Bon Ton: ora c’è chi lo insegna

“La ringrazio infinitamente di concedermi un po’ del suo prezioso, laborioso tempo”. Già dalla sua seconda frase, pronunciata dopo il classico “buongiorno” addolcito da un riconoscibilissimo aplomb da fiorentino forbito, si capisce che l’intervista ad Alberto Presutti, insegnante di bon ton, non sarà il solito ripetitivo scambio di domande/risposte, cinque minuti e poi ognuno alla sua giornata.

In effetti, è stata diversa. Lenta. E imprevedibile. Alberto Presutti è, anzitutto, un poeta. Uno che l’italiano lo maneggia con grazia. Ed è un insegnante. “Iscritto all’Associazione Italiana Formatori” ci tiene a precisare quasi subito. “Io sono un docente di galateo, di comunicazione dello star bene, di bon ton” risponde alla domanda: “Ma lei, in definitiva, che lavoro fa?” postagli dopo aver scorso il suo lambiccato curriculum sul suo sito (www.poetando.it).

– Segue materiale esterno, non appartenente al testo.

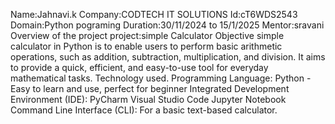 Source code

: Name:Jahnavi.k
Company:CODTECH IT SOLUTIONS
Id:cT6WDS2543
Domain:Python pograming
Duration:30/11/2024 to 15/1/2025
Mentor:sravani
 Overview of the project
  project:simple Calculator
   Objective
   simple calculator in Python is to enable users to perform basic arithmetic operations, such as addition, subtraction, multiplication, and division. It aims to provide a quick, efficient, and easy-to-use tool for everyday mathematical tasks.
   Technology used.
Programming Language: Python - Easy to learn and use, perfect for beginner
 Integrated Development Environment (IDE):
 PyCharm
 Visual Studio Code
  Jupyter Notebook
  Command Line Interface (CLI): For a basic text-based calculator.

E il dubbio viene quasi subito: “Ma cos’è il bon ton?” gli chiedo. “Il bon ton è l’armonia del vivere bene, del relazionarsi con gli altri in modo sereno”. Sembra filosofia. “E come mai oggi ce n’è così tanto bisogno?”. Qui, la sorpresa più grande: “E’ colpa del ‘68”. Immediato cambio di registro: passiamo all’atto pratico. “Lei ha tenuto corsi di bon ton di preparazione al colloquio di lavoro”.

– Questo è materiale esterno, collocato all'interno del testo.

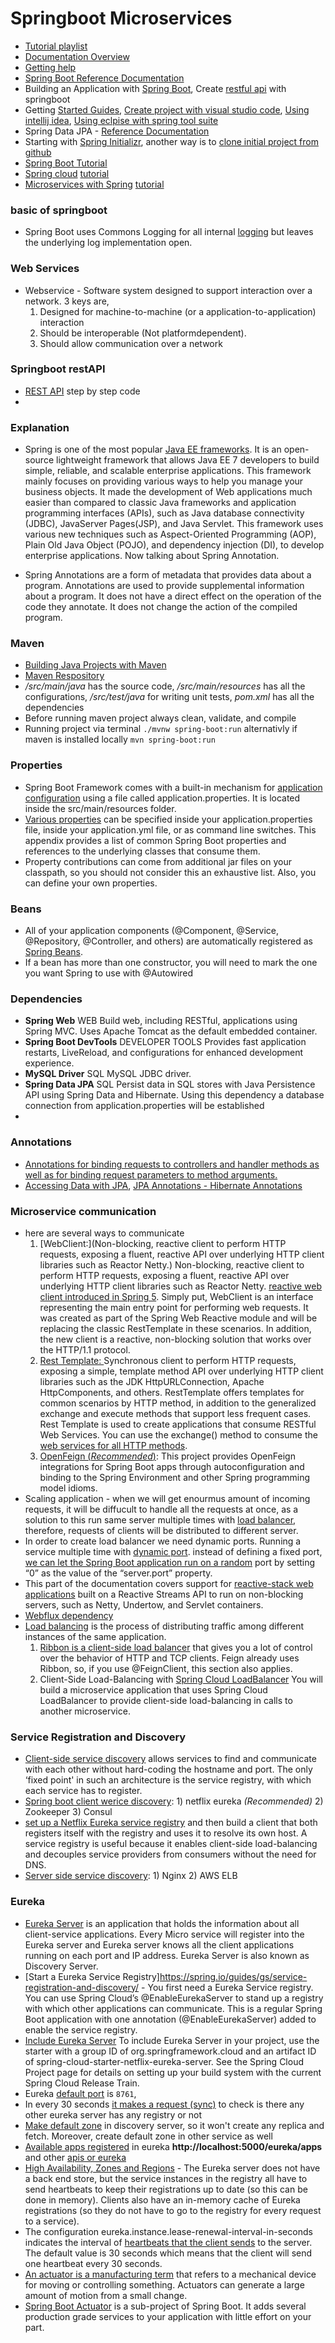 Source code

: # Springboot Microservices
 - [Tutorial playlist](https://www.youtube.com/watch?v=9XI8lknaJzM&list=PL3NrzZBjk6m_n8QZCdnF7Yax36cqWkO9j&index=2)
 - [Documentation Overview](https://docs.spring.io/spring-boot/docs/current/reference/html/documentation.html#documentation.first-steps)
 - [Getting help](https://docs.spring.io/spring-boot/docs/current/reference/html/getting-help.html#getting-help)
 - [Spring Boot Reference Documentation](https://docs.spring.io/spring-boot/docs/current/reference/html/index.html)
 - Building an Application with [Spring Boot](https://spring.io/guides/gs/spring-boot/), Create [restful api](https://spring.io/guides/gs/rest-service/) with springboot
 - Getting [Started Guides](https://spring.io/guides), [Create project with visual studio code](https://spring.io/guides/gs/guides-with-vscode/), [Using intellij idea](https://spring.io/guides/gs/intellij-idea/), [Using eclpise with spring tool suite](https://www.eclipse.org/community/eclipse_newsletter/2018/february/springboot.php)
 - Spring Data JPA - [Reference Documentation](https://docs.spring.io/spring-data/jpa/docs/current/reference/html/)
 - Starting with [Spring Initializr](https://start.spring.io/), another way is to [clone initial project from github](https://github.com/spring-guides/getting-started-guides#reveal-maven)
 - [Spring Boot Tutorial](https://www.javatpoint.com/spring-boot-tutorial)
 - [Spring cloud](https://spring.io/projects/spring-cloud) [tutorial](https://www.javatpoint.com/spring-cloud)
 - [Microservices with Spring](https://spring.io/blog/2015/07/14/microservices-with-spring) [tutorial](https://www.javatpoint.com/microservices)

### basic of springboot
 - Spring Boot uses Commons Logging for all internal [logging](https://docs.spring.io/spring-boot/docs/2.1.13.RELEASE/reference/html/boot-features-logging.html) but leaves the underlying log implementation open. 

### Web Services
 - Webservice - Software system designed to support interaction over a network. 3 keys are,
    1. Designed for machine-to-machine (or a application-to-application) interaction
    2. Should be interoperable (Not platformdependent).
    3. Should allow communication over a network

### Springboot restAPI
 - [REST API](https://github.com/in28minutes/spring-microservices-v2/tree/main/02.restful-web-services) step by step code
 -

### Explanation
 - Spring is one of the most popular [Java EE frameworks](https://www.geeksforgeeks.org/spring-service-annotation-with-example/). It is an open-source lightweight framework that allows Java EE 7 developers to build simple, reliable, and scalable enterprise applications. This framework mainly focuses on providing various ways to help you manage your business objects. It made the development of Web applications much easier than compared to classic Java frameworks and application programming interfaces (APIs), such as Java database connectivity (JDBC), JavaServer Pages(JSP), and Java Servlet. This framework uses various new techniques such as Aspect-Oriented Programming (AOP), Plain Old Java Object (POJO), and dependency injection (DI), to develop enterprise applications. Now talking about Spring Annotation.


 - Spring Annotations are a form of metadata that provides data about a program. Annotations are used to provide supplemental information about a program. It does not have a direct effect on the operation of the code they annotate. It does not change the action of the compiled program. 

### Maven
 - [Building Java Projects with Maven](https://spring.io/guides/gs/maven/)
 - [Maven Respository](https://mvnrepository.com)
 - */src/main/java* has the source code, */src/main/resources* has all the configurations, */src/test/java* for writing unit tests, *pom.xml* has all the dependencies
 - Before running maven project always clean, validate, and compile
 - Running project via terminal `./mvnw spring-boot:run` alternativly if maven is installed locally `mvn spring-boot:run`

### Properties
 - Spring Boot Framework comes with a built-in mechanism for [application configuration](https://www.javatpoint.com/spring-boot-properties) using a file called application.properties. It is located inside the src/main/resources folder.
 - [Various properties](https://docs.spring.io/spring-boot/docs/current/reference/html/application-properties.html) can be specified inside your application.properties file, inside your application.yml file, or as command line switches. This appendix provides a list of common Spring Boot properties and references to the underlying classes that consume them.
 - Property contributions can come from additional jar files on your classpath, so you should not consider this an exhaustive list. Also, you can define your own properties.

### Beans
 - All of your application components (@Component, @Service, @Repository, @Controller, and others) are automatically registered as [Spring Beans](https://docs.spring.io/spring-boot/docs/current/reference/html/using.html#using.spring-beans-and-dependency-injection).
 - If a bean has more than one constructor, you will need to mark the one you want Spring to use with @Autowired


### Dependencies
 - **Spring Web** WEB  Build web, including RESTful, applications using Spring MVC. Uses Apache Tomcat as the default embedded container.
 - **Spring Boot DevTools** DEVELOPER TOOLS Provides fast application restarts, LiveReload, and configurations for enhanced development experience.
 - **MySQL Driver** SQL  MySQL JDBC driver. 
 - **Spring Data JPA** SQL Persist data in SQL stores with Java Persistence API using Spring Data and Hibernate. Using this dependency a database connection from application.properties will be established
 - 

### Annotations
 - [Annotations for binding requests to controllers and handler methods as well as for binding request parameters to method arguments.](https://docs.spring.io/spring-framework/docs/current/javadoc-api/org/springframework/web/bind/annotation/package-summary.html)
 - [Accessing Data with JPA](https://spring.io/guides/gs/accessing-data-jpa/#initial), [JPA Annotations - Hibernate Annotations](https://www.digitalocean.com/community/tutorials/jpa-hibernate-annotations)



### Microservice communication
 - here are several ways to communicate
    1. [WebClient:](Non-blocking, reactive client to perform HTTP requests, exposing a fluent, reactive API over underlying HTTP client libraries such as Reactor Netty.) Non-blocking, reactive client to perform HTTP requests, exposing a fluent, reactive API over underlying HTTP client libraries such as Reactor Netty. [reactive web client introduced in Spring 5](https://www.baeldung.com/spring-5-webclient). Simply put, WebClient is an interface representing the main entry point for performing web requests. It was created as part of the Spring Web Reactive module and will be replacing the classic RestTemplate in these scenarios. In addition, the new client is a reactive, non-blocking solution that works over the HTTP/1.1 protocol.
    2. [Rest Template: ](https://docs.spring.io/spring-framework/docs/current/javadoc-api/org/springframework/web/client/RestTemplate.html) Synchronous client to perform HTTP requests, exposing a simple, template method API over underlying HTTP client libraries such as the JDK HttpURLConnection, Apache HttpComponents, and others. RestTemplate offers templates for common scenarios by HTTP method, in addition to the generalized exchange and execute methods that support less frequent cases. Rest Template is used to create applications that consume RESTful Web Services. You can use the exchange() method to consume the [web services for all HTTP methods](https://www.tutorialspoint.com/spring_boot/spring_boot_rest_template.htm). 
    3. [OpenFeign (*Recommended*)](https://spring.io/projects/spring-cloud-openfeign): This project provides OpenFeign integrations for Spring Boot apps through autoconfiguration and binding to the Spring Environment and other Spring programming model idioms.
 - Scaling application - when we will get enourmus amount of incoming requests, it will be diffucult to handle all the requests at once, as a solution to this run same server multiple times with [load balancer](https://spring.io/guides/gs/spring-cloud-loadbalancer/), therefore, requests of clients will be distributed to different server. 
 - In order to create load balancer we need dynamic ports. Running a service multiple time with [dynamic port](https://www.youtube.com/watch?v=a2EZxkwMrjU&t=1635s). instead of defining a fixed port, [we can let the Spring Boot application run on a random](https://www.baeldung.com/spring-boot-running-port) port by setting “0” as the value of the “server.port” property. 
 - This part of the documentation covers support for [reactive-stack web applications](https://docs.spring.io/spring-framework/docs/current/reference/html/web-reactive.html) built on a Reactive Streams API to run on non-blocking servers, such as Netty, Undertow, and Servlet containers. 
 - [Webflux dependency](https://mvnrepository.com/artifact/org.springframework.boot/spring-boot-starter-webflux)
 - [Load balancing](https://www.baeldung.com/spring-cloud-load-balancer) is the process of distributing traffic among different instances of the same application.
    1. [Ribbon is a client-side load balancer](https://cloud.spring.io/spring-cloud-netflix/multi/multi_spring-cloud-ribbon.html#:~:text=Ribbon%20is%20a%20client%2Dside,that%20of%20the%20named%20client.) that gives you a lot of control over the behavior of HTTP and TCP clients. Feign already uses Ribbon, so, if you use @FeignClient, this section also applies.
    2. Client-Side Load-Balancing with [Spring Cloud LoadBalancer](https://spring.io/guides/gs/spring-cloud-loadbalancer/) You will build a microservice application that uses Spring Cloud LoadBalancer to provide client-side load-balancing in calls to another microservice.

### Service Registration and Discovery
 - [Client-side service discovery](https://www.baeldung.com/spring-cloud-netflix-eureka) allows services to find and communicate with each other without hard-coding the hostname and port. The only ‘fixed point' in such an architecture is the service registry, with which each service has to register.
 - [Spring boot client werice discovery](https://www.youtube.com/watch?v=Mamsx7RQocU&list=PL3NrzZBjk6m_n8QZCdnF7Yax36cqWkO9j&index=5): 1) netflix eureka *(Recommended)* 2) Zookeeper 3) Consul
 - [set up a Netflix Eureka service registry](https://spring.io/guides/gs/service-registration-and-discovery/) and then build a client that both registers itself with the registry and uses it to resolve its own host. A service registry is useful because it enables client-side load-balancing and decouples service providers from consumers without the need for DNS.
 - [Server side service discovery](https://www.youtube.com/watch?v=Mamsx7RQocU&list=PL3NrzZBjk6m_n8QZCdnF7Yax36cqWkO9j&index=5): 1) Nginx 2) AWS ELB

### Eureka
 - [Eureka Server](https://www.tutorialspoint.com/spring_boot/spring_boot_eureka_server.htm#:~:text=Eureka%20Server%20is%20an%20application,also%20known%20as%20Discovery%20Server.) is an application that holds the information about all client-service applications. Every Micro service will register into the Eureka server and Eureka server knows all the client applications running on each port and IP address. Eureka Server is also known as Discovery Server.
 - [Start a Eureka Service Registry]https://spring.io/guides/gs/service-registration-and-discovery/ - You first need a Eureka Service registry. You can use Spring Cloud’s @EnableEurekaServer to stand up a registry with which other applications can communicate. This is a regular Spring Boot application with one annotation (@EnableEurekaServer) added to enable the service registry. 
 - [Include Eureka Server](https://cloud.spring.io/spring-cloud-netflix/multi/multi_spring-cloud-eureka-server.html) To include Eureka Server in your project, use the starter with a group ID of org.springframework.cloud and an artifact ID of spring-cloud-starter-netflix-eureka-server. See the Spring Cloud Project page for details on setting up your build system with the current Spring Cloud Release Train.
 - Eureka [default port](https://www.baeldung.com/spring-boot-change-port) is `8761`, 
 - In every 30 seconds [it makes a request (sync)](https://cloud.spring.io/spring-cloud-netflix/multi/multi_spring-cloud-eureka-server.html#spring-cloud-eureka-server-peer-awareness) to check is there any other eureka server has any registry or not
 - [Make default zone](https://www.youtube.com/watch?v=1uNo1NrqsX4&list=PL3NrzZBjk6m_n8QZCdnF7Yax36cqWkO9j&index=9) in discovery server, so it won't create any replica and fetch. Moreover, create default zone in other service as well
 - [Available apps registered](https://www.youtube.com/watch?v=ZcM3e_zp6Tk&list=PL3NrzZBjk6m_n8QZCdnF7Yax36cqWkO9j&index=9) in eureka __http://localhost:5000/eureka/apps__ and other [apis or eureka](https://github.com/Netflix/eureka/wiki/Eureka-REST-operations)
 - [High Availability, Zones and Regions](https://cloud.spring.io/spring-cloud-netflix/multi/multi_spring-cloud-eureka-server.html#spring-cloud-eureka-server-zones-and-regions) - The Eureka server does not have a back end store, but the service instances in the registry all have to send heartbeats to keep their registrations up to date (so this can be done in memory). Clients also have an in-memory cache of Eureka registrations (so they do not have to go to the registry for every request to a service).
 - The configuration eureka.instance.lease-renewal-interval-in-seconds indicates the interval of [heartbeats that the client sends](https://www.baeldung.com/eureka-self-preservation-renewal#:~:text=lease%2Drenewal%2Dinterval%2Din%2Dseconds%20indicates%20the%20interval,one%20heartbeat%20every%2030%20seconds.) to the server. The default value is 30 seconds which means that the client will send one heartbeat every 30 seconds.
 - [An actuator is a manufacturing term](https://docs.spring.io/spring-boot/docs/current/reference/html/actuator.html) that refers to a mechanical device for moving or controlling something. Actuators can generate a large amount of motion from a small change.
 - [Spring Boot Actuator](https://spring.io/guides/gs/actuator-service/) is a sub-project of Spring Boot. It adds several production grade services to your application with little effort on your part.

Per parlarne, cita Rockfeller: “Sono pronto a pagare la capacità di relazionarsi con le persone più di ogni altro talento”. Quindi: comunicazione interpersonale. “Certo, e dobbiamo stare attenti a cosa comunichiamo non verbalmente durante il colloquio”. Sono indispensabili degli esempi: “Attenzione alla puntualità. Mai in ritardo, ma neanche arrivare troppo presto: se siamo in anticipo, meglio rifugiarsi in un bar (ma occhio alla caffeina, è un eccitante)”. E l’abbigliamento? “Non si va in passerella. Quindi, sobrietà. Soprattutto, per le ragazze: inutile vestirsi per conquistare il selezionatore. Sarebbe un brutto colpo arrivare lì, e scoprire che è una donna, magari di mezza età, che instaura un immediato rapporto di conflittualità con la nostra giovane avvenenza”.

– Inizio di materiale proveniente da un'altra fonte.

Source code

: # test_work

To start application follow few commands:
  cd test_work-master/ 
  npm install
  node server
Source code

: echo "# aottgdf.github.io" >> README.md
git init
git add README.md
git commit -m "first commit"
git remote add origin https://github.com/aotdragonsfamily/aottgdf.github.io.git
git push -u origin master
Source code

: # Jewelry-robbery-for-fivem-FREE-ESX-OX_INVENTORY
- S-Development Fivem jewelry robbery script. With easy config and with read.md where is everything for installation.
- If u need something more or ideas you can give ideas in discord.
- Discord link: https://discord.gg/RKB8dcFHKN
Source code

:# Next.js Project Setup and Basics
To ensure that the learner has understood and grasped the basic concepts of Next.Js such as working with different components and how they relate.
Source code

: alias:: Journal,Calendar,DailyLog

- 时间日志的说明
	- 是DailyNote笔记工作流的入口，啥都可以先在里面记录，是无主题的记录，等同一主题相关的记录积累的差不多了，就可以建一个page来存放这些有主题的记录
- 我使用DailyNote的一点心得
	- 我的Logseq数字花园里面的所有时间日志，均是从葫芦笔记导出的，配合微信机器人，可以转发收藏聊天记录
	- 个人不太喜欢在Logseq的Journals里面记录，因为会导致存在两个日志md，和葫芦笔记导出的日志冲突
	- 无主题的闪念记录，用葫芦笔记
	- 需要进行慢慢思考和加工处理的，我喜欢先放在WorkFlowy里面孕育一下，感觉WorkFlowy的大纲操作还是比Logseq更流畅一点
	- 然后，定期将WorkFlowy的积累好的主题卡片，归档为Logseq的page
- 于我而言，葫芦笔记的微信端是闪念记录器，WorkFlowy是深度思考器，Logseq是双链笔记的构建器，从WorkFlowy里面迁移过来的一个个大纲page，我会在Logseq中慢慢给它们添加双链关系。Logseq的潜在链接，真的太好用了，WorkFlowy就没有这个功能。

Cambio di scena: esame universitario. C’è bisogno di bon ton anche per quello? “Ovviamente. Innanzitutto: gli occhi. Guardare sempre il volto del docente. Non siamo manichini. Siamo persone”. Qualche dettame sulla postura? “Semplice, come a tavola: avambracci appoggiati sulla cattedra, non si gesticola, e non si accavallano le gambe. E poi, evitiamo di arrampicarci sugli specchi: se ad una domanda non sappiamo dare risposta, meglio confessarlo”.

Per concludere, sintetizziamo: il bon ton sembra essere rispetto di se stessi. Un rispetto che ci permette di comunicare bene anche con gli altri. Alla pari, e con stile. “Bravissimo, è esatto” mi applaude il docente soddisfatto d’esser stato compreso. Ovvia domanda conclusiva: “Ma è difficile impararlo?”. “La banalità racchiude spesso concetti complessi” risponde. Stavolta, le parole sono di Sherlock Holmes. Manco a dirlo: un perfetto gentiluomo inglese. Tra l’altro, completamente immaginario.